### Source material
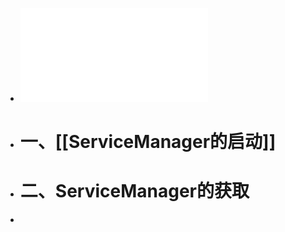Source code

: - ![20.8.27-binder预习资料.pdf](../assets/20.8.27-binder预习资料_1688304965318_0.pdf)
- # 一、[[ServiceManager的启动]]
- # 二、ServiceManager的获取
-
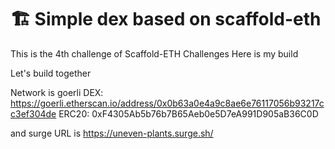 # 🏗 Simple dex based on scaffold-eth

This is the 4th challenge of Scaffold-ETH Challenges
Here is my build

Let's build together

Network is goerli
DEX: https://goerli.etherscan.io/address/0x0b63a0e4a9c8ae6e76117056b93217cc3ef304de
ERC20: 0xF4305Ab5b76b7B65Aeb0e5D7eA991D905aB36C0D

and surge URL is https://uneven-plants.surge.sh/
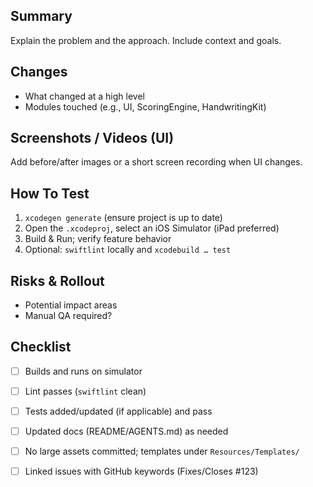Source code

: ## Summary

Explain the problem and the approach. Include context and goals.

## Changes

- What changed at a high level
- Modules touched (e.g., UI, ScoringEngine, HandwritingKit)

## Screenshots / Videos (UI)

Add before/after images or a short screen recording when UI changes.

## How To Test

1. `xcodegen generate` (ensure project is up to date)
2. Open the `.xcodeproj`, select an iOS Simulator (iPad preferred)
3. Build & Run; verify feature behavior
4. Optional: `swiftlint` locally and `xcodebuild … test`

## Risks & Rollout

- Potential impact areas
- Manual QA required?

## Checklist

- [ ] Builds and runs on simulator
- [ ] Lint passes (`swiftlint` clean)
- [ ] Tests added/updated (if applicable) and pass
- [ ] Updated docs (README/AGENTS.md) as needed
- [ ] No large assets committed; templates under `Resources/Templates/`
- [ ] Linked issues with GitHub keywords (Fixes/Closes #123)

### What you should do
Here the lines from the one containing "- # 一、[[ServiceManager的启动]]" through the end of the material are to be copied exactly, with the pictures omitted.

### Result of the exercise
- # 一、[[ServiceManager的启动]]
- # 二、ServiceManager的获取
-
 # 🏗 Simple dex based on scaffold-eth

This is the 4th challenge of Scaffold-ETH Challenges
Here is my build

Let's build together

Network is goerli
DEX: https://goerli.etherscan.io/address/0x0b63a0e4a9c8ae6e76117056b93217cc3ef304de
ERC20: 0xF4305Ab5b76b7B65Aeb0e5D7eA991D905aB36C0D

and surge URL is https://uneven-plants.surge.sh/
Source code

: ## Summary

Explain the problem and the approach. Include context and goals.

## Changes

- What changed at a high level
- Modules touched (e.g., UI, ScoringEngine, HandwritingKit)

## Screenshots / Videos (UI)

Add before/after images or a short screen recording when UI changes.

## How To Test

1. `xcodegen generate` (ensure project is up to date)
2. Open the `.xcodeproj`, select an iOS Simulator (iPad preferred)
3. Build & Run; verify feature behavior
4. Optional: `swiftlint` locally and `xcodebuild … test`

## Risks & Rollout

- Potential impact areas
- Manual QA required?

## Checklist

- [ ] Builds and runs on simulator
- [ ] Lint passes (`swiftlint` clean)
- [ ] Tests added/updated (if applicable) and pass
- [ ] Updated docs (README/AGENTS.md) as needed
- [ ] No large assets committed; templates under `Resources/Templates/`
- [ ] Linked issues with GitHub keywords (Fixes/Closes #123)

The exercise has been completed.